**DATA FOR ANALYSIS**
BEGIN
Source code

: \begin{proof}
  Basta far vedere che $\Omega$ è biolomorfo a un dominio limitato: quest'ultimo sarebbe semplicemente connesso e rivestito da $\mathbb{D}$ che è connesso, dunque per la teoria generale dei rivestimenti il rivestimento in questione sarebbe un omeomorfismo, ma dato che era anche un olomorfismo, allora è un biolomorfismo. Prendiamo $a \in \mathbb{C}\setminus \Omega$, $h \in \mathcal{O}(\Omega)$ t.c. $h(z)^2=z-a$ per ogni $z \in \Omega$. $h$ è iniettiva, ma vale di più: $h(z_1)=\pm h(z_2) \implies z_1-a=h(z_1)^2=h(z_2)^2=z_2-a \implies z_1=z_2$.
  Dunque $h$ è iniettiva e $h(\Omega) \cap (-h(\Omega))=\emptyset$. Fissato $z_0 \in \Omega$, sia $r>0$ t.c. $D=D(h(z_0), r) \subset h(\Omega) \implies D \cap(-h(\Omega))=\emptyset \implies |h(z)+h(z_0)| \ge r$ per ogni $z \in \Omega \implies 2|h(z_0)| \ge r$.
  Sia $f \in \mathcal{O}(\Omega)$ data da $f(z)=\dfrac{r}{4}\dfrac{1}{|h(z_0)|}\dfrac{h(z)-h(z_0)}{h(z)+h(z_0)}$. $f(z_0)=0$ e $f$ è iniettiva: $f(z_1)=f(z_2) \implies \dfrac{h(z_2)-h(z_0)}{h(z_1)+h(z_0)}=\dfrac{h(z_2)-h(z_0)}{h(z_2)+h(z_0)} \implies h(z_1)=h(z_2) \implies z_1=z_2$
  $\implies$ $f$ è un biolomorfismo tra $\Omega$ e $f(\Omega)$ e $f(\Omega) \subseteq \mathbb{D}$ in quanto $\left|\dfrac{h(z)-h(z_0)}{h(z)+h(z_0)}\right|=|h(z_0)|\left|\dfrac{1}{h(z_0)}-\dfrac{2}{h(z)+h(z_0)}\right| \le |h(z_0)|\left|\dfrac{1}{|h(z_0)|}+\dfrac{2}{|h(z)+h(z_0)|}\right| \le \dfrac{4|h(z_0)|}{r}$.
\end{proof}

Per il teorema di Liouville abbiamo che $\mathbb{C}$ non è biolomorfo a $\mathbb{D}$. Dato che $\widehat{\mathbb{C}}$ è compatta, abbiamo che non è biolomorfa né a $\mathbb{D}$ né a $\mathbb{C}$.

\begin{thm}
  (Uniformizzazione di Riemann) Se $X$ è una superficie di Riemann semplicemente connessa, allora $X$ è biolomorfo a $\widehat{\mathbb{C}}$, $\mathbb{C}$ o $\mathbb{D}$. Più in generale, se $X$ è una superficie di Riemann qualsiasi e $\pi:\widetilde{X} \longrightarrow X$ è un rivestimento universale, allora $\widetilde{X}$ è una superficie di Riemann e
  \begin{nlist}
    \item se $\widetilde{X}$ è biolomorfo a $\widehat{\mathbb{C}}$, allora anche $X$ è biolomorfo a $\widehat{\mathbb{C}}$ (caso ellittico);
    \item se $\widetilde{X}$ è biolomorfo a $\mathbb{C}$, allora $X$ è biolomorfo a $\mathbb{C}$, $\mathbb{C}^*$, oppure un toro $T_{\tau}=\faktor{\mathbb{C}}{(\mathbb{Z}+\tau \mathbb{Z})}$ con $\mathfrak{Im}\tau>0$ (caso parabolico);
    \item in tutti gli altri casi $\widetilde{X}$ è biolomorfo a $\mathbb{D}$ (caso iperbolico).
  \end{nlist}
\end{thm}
END
BEGIN
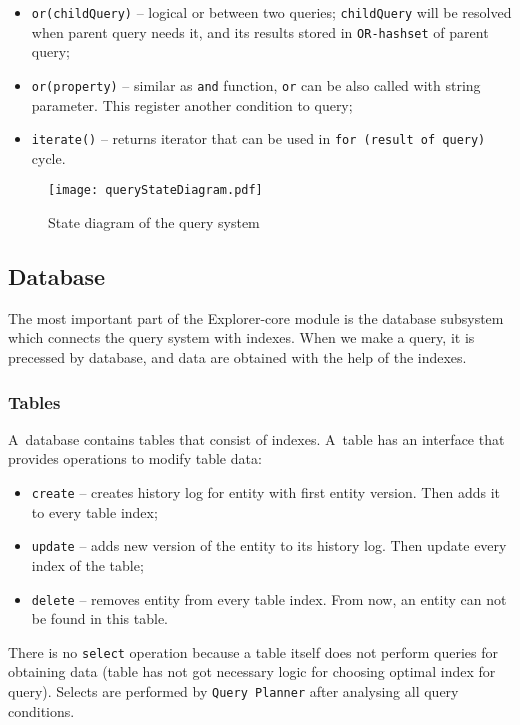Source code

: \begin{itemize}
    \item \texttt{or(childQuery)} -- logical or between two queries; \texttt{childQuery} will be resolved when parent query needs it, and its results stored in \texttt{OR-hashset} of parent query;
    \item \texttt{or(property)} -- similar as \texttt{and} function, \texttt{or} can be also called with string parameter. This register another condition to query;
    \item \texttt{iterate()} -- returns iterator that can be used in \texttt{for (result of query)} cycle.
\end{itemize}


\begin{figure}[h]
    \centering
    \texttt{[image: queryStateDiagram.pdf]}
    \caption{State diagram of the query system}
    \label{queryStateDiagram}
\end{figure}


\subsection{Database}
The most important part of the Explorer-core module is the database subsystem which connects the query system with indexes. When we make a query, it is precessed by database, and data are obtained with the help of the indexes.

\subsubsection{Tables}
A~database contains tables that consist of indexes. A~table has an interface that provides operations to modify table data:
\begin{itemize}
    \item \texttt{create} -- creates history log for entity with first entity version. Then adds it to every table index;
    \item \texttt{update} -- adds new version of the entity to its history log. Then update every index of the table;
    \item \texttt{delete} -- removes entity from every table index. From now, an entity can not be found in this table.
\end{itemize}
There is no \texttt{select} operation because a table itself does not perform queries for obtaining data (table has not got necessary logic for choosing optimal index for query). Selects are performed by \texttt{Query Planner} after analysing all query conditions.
END
**ACTIVITY**
In the entries above, the lines from the one bearing "Dunque $h$ è" up to and including the one bearing "h(z_1)=h(z_2) \implies z_1=z_2$" should be transcribed exactly; no other line is wanted.

**FINAL ANSWER**
  Dunque $h$ è iniettiva e $h(\Omega) \cap (-h(\Omega))=\emptyset$. Fissato $z_0 \in \Omega$, sia $r>0$ t.c. $D=D(h(z_0), r) \subset h(\Omega) \implies D \cap(-h(\Omega))=\emptyset \implies |h(z)+h(z_0)| \ge r$ per ogni $z \in \Omega \implies 2|h(z_0)| \ge r$.
  Sia $f \in \mathcal{O}(\Omega)$ data da $f(z)=\dfrac{r}{4}\dfrac{1}{|h(z_0)|}\dfrac{h(z)-h(z_0)}{h(z)+h(z_0)}$. $f(z_0)=0$ e $f$ è iniettiva: $f(z_1)=f(z_2) \implies \dfrac{h(z_2)-h(z_0)}{h(z_1)+h(z_0)}=\dfrac{h(z_2)-h(z_0)}{h(z_2)+h(z_0)} \implies h(z_1)=h(z_2) \implies z_1=z_2$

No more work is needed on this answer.